Greece: SYRIZA, the Communist Party and the desperate need for a united front

by MICHAEL KARADJIS

A united front of the left and sustained mass mobilisation are desperately needed in Greece.

May 16, 2012 – Links International Journal of Socialist Renewal — This article does not aim to give a full account of the current Greek political crisis. Rather, the crisis will be discussed with a focus on the failure of the Greek left to form a united front in the hour of need of the masses, with a historical look at the nature of the Greek left and the parties involved in it.

The sensational outcome of the May 6, 2012, Greek elections, in which SYRIZA, a coalition of left-reformist and radical left organisations, gained nearly 17% of the vote, second only to the right-wing New Democracy (ND) party, comes on the back of the catastrophe being imposed on the Greek working class as it is forced to pay for the crisis of Greek and European capital.

This catastrophe has resulted in Greek workers and pensioners, already on some of the lowest wages and social security entitlements in Europe, see their wages and payments directly cut by as much as 40% over the last few years. The “debt crisis” which this austerity is supposed to pay for is of course the debt accumulated by their capitalist class enemies and the endemically corrupt state under its twin dinosaur parties of austerity, New Democracy, the major party of the capitalist class, and the one-time vaguely social-democratic PASOK party.
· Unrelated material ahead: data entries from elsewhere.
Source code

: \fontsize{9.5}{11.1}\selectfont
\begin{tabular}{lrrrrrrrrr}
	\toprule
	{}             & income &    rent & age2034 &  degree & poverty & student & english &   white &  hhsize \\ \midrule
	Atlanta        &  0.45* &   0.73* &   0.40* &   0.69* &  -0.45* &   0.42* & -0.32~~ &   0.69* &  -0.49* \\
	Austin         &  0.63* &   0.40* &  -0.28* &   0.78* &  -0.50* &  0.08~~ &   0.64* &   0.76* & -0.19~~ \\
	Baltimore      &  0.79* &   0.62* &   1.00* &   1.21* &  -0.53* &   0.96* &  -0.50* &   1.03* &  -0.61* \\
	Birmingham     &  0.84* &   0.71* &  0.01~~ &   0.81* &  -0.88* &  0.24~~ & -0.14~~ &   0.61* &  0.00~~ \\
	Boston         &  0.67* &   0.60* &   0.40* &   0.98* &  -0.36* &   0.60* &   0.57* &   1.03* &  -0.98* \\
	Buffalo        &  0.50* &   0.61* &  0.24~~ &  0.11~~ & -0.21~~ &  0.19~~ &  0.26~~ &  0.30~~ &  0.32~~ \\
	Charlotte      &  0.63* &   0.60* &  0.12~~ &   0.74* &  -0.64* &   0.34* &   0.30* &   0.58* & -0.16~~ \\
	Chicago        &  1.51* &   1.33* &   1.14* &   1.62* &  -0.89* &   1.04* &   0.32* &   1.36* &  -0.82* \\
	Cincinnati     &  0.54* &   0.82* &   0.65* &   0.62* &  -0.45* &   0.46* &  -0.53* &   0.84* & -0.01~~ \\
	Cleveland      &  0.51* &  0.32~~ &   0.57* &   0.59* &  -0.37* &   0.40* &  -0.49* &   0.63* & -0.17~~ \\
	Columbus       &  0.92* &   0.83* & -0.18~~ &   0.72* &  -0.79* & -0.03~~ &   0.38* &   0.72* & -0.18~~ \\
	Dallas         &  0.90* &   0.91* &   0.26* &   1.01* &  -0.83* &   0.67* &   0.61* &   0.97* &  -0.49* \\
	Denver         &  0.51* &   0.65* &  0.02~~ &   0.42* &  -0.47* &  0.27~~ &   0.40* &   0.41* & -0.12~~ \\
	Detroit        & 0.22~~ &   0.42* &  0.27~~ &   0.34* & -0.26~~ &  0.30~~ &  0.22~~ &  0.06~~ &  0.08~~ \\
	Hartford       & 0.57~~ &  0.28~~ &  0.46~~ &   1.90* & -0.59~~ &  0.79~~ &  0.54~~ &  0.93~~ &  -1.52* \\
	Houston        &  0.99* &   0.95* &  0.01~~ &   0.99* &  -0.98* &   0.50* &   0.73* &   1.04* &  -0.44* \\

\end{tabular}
One important part of this debt was caused by the state’s purchase of a few billion dollars worth of military rubbish via NATO in recent years.

The key issue has been the “Memorandum”, the brutal austerity and wage- and job-cutting package, imposed on Greece by the ‘Troika’ (the European Union, European Central Bank and International Monetary Fund) to squeeze workers and poor to “pay back” German and French banks. Both of the twin ruling parties have supported and imposed this memorandum, and as a result their votes have crashed from 33% to 19% for ND and 43% to 13% for PASOK, effectively wiping out the entire post-WWII order of two-party trickery.

Combined, the vote for left-wing, anti-memorandum parties was some 27% — 17% for SYRIZA, 8% for the sectarian-Stalinist Communist Party of Greece (KKE) and 1.9% for the Front of the Greek Anti-Capitalist Left (Antarsya), a smaller coalition of radical left organisations. Another 6% voted for the Democratic Left, a right-wing split from SYRIZA that wants to soften the austerity package but believes total rejection will get Greece kicked out of the EU (which they see as a fate worse than death). If these misguided but nevertheless left-leaning votes are also counted, one third of the electorate voted for parties associated with the traditional communist movement in one form or another, a considerably higher result even than the huge 25% vote for the United Democratic Left (EDA, the front group for the then illegal Communist Party) in 1958, which sent shock waves around Western capitals.